▶ [Directions for this task] Filter the entries that follow, copying every line in which the word "Identify" appears.

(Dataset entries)

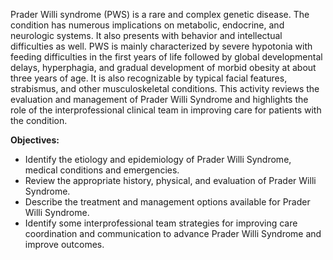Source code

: Prader Willi syndrome (PWS) is a rare and complex genetic disease. The condition has numerous implications on metabolic, endocrine, and neurologic systems. It also presents with behavior and intellectual difficulties as well. PWS is mainly characterized by severe hypotonia with feeding difficulties in the first years of life followed by global developmental delays, hyperphagia, and gradual development of morbid obesity at about three years of age. It is also recognizable by typical facial features, strabismus, and other musculoskeletal conditions. This activity reviews the evaluation and management of Prader Willi Syndrome and highlights the role of the interprofessional clinical team in improving care for patients with the condition.

**Objectives:**
- Identify the etiology and epidemiology of Prader Willi Syndrome, medical conditions and emergencies.
- Review the appropriate history, physical, and evaluation of Prader Willi Syndrome.
- Describe the treatment and management options available for Prader Willi Syndrome.
- Identify some interprofessional team strategies for improving care coordination and communication to advance Prader Willi Syndrome and improve outcomes.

▶ [Task response]
- Identify the etiology and epidemiology of Prader Willi Syndrome, medical conditions and emergencies.
- Identify some interprofessional team strategies for improving care coordination and communication to advance Prader Willi Syndrome and improve outcomes.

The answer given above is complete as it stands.